The hook with Ihsahn this time is he’s taken his work to a more extravagant level than before. There’s an album you’d expect – rife with progressive metal minutiae and the variety of tones, moods, and approaches that implies – and another orchestral version of the same songs. They’re not mutually exclusive either as the metal version of the album – the one we’ll be focusing on today – still has a lot of classical affectations to complement the guitars, drums, and vocals. Really, what this means to nerds like me is that you get two same-but-different albums and, based on the singles, they both sound like something you’d hear on a Castlevania game’s soundtrack. Peep the orchestral version of “Pilgrimage To Oblivion” then hit play on the metal version right here to see what I mean.
For the last decade-plus, Ihsahn‘s had this air of stateliness in metal; a pinky-out progger that put away the corpse paint, yet still retained the chaotic drive and darkness that his black metal roots afford him. There’s a lot to take in with his work from the spiraling, anxious pummel of instrumentation on “Pilgrimage To Oblivion” to the open, ballad-like approach at the beginning of “At The Heart Of All Things Broken”. Like most things in life, it’s a spectrum, and a vivid one at that. There’s some really high highs as a result, like some of the best stuff Ihsahn‘s ever produced and written.

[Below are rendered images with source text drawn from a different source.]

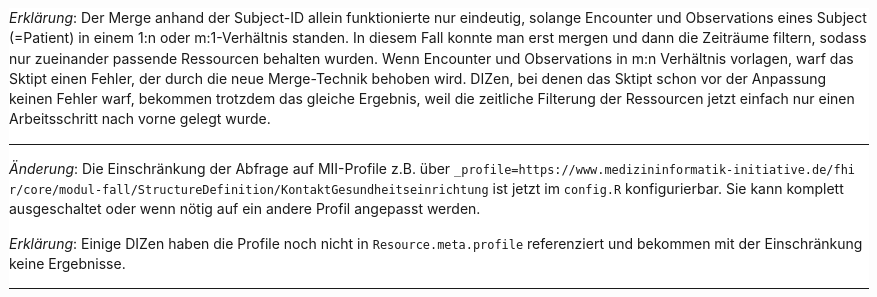 *Erklärung*: Der Merge anhand der Subject-ID allein funktionierte nur eindeutig, solange Encounter und Observations eines Subject (=Patient) in einem 1:n oder m:1-Verhältnis standen. In diesem Fall konnte man erst mergen und dann die Zeiträume filtern, sodass nur zueinander passende Ressourcen behalten wurden. Wenn Encounter und Observations in m:n Verhältnis vorlagen, warf das Sktipt einen Fehler, der durch die neue Merge-Technik behoben wird.
DIZen, bei denen das Sktipt schon vor der Anpassung keinen Fehler warf, bekommen trotzdem das gleiche Ergebnis, weil die zeitliche Filterung der Ressourcen jetzt einfach nur einen Arbeitsschritt nach vorne gelegt wurde.

----------------------------

*Änderung*: Die Einschränkung der Abfrage auf MII-Profile z.B. über `_profile=https://www.medizininformatik-initiative.de/fhir/core/modul-fall/StructureDefinition/KontaktGesundheitseinrichtung` ist jetzt im `config.R` konfigurierbar. Sie kann komplett ausgeschaltet oder wenn nötig auf ein andere Profil angepasst werden.

*Erklärung*: Einige DIZen haben die Profile noch nicht in `Resource.meta.profile` referenziert und bekommen mit der Einschränkung keine Ergebnisse.

-------------------------------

Emboldened theatrics, dramatics, and dynamics really toss the album up in the air to soar around at will on the back of a regal bird. A cinematic intent bolsters the progressions in the songs here, especially the longer ones (of which there’s not that many, a slight negative in my eyes and ears). When Ihsahn takes up the mantle of a true blue composer and creator of sonic worlds, I genuinely feel like he’s one of the best to do it and as such wanted more of it. I think back to when I reviewed Wilderun‘s Veil of Imagination – a functionally flawless album – and felt similar feelings, of being picked up from my chair and gently placed in a brand new universe like a board game piece. This feels like a new creative home base for Ihsahn which is why I wish he didn’t venture as far away from it and into his past as he did.

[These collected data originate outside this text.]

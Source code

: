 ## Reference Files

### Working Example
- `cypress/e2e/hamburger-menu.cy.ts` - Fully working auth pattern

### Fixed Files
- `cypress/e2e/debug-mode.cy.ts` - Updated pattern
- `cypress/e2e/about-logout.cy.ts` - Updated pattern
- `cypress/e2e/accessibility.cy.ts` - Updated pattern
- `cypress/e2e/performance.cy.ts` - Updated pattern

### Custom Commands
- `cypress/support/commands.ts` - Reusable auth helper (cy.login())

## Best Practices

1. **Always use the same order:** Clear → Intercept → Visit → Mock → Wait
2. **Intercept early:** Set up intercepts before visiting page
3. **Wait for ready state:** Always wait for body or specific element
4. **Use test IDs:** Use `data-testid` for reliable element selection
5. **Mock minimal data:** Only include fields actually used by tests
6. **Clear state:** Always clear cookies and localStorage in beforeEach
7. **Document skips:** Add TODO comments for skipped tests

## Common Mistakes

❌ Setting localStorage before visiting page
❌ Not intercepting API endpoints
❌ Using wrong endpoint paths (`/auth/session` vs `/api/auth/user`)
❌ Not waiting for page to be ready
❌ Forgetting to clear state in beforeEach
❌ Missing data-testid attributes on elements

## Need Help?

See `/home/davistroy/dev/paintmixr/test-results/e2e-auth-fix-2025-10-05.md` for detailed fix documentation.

This album is marked by a sense of stubborness – the weakest parts of this project are when the music is much more straightforward, clipped of its expansive wings and grounded with limited range of sight and therefore shining quality. “The Promethean Spark” isn’t a bad song, for example, but it is weighed with some disappointment as it’s just another Ihsahn-flavored prog metal excursion, though I do appreciate some of the xylophone in the song’s break in the middle. At least “Pilgrimage To Oblivion” holds up better because it goes to more extremes metal-wise that Ihsahn doesn’t indulge in quite as much in the last decade of work, and it still makes time for some suspenseful instrumentation and orchestration. But neither are no “The Distance Between Us” or aforementioned “At The Heard Of All Things Broken” which are the songs I had in mind when I mentioned some of his best work being on this album.

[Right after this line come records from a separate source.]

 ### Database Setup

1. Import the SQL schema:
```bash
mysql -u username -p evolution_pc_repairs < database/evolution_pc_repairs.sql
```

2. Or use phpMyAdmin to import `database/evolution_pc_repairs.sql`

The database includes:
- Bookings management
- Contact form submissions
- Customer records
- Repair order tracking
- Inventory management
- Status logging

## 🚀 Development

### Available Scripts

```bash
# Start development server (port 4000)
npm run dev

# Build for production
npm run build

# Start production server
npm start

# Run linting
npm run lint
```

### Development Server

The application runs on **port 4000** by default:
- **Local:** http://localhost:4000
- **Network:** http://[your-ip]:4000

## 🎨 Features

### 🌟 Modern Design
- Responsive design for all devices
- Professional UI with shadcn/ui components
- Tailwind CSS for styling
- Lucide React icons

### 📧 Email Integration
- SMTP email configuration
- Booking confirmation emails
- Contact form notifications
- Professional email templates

I feel like I’m only reviewing half of a project as well. I would have loved to sit down with the orchestral version of the whole album and pore over it, give it a fierce Roman handshake, and see where it takes me compared to the metalized one. If my feelings on this version are any indication, I’d likely take to the orchestral’s assumed wide-ranging, sweeping, and emotive movements a bit more. Would I miss the metal instrumentation then? In part, sure – Ihsahn‘s always toyed with both in recent projects in inequal degrees, but on this one it feels like a missed opportunity to not dive in unabated and transcend any label he’s had before.
So do I still care about Ihsahn? Of course. He’s clearly still got some interesting art to get out and expand his repertoire with. At this point, it feels like what’s holding him back the most is what got him here in the first place. This album feels like two half-measures in either direction where more devotion to one side over the other would – or could – have produced better overall results. Maybe these are simple growing pains for the storied 48-year-old artist, and far be it from me to write him off at this juncture – I only hope he can commit to the open-mindedness he gives glimpses of here in the future because I love what I heard so far.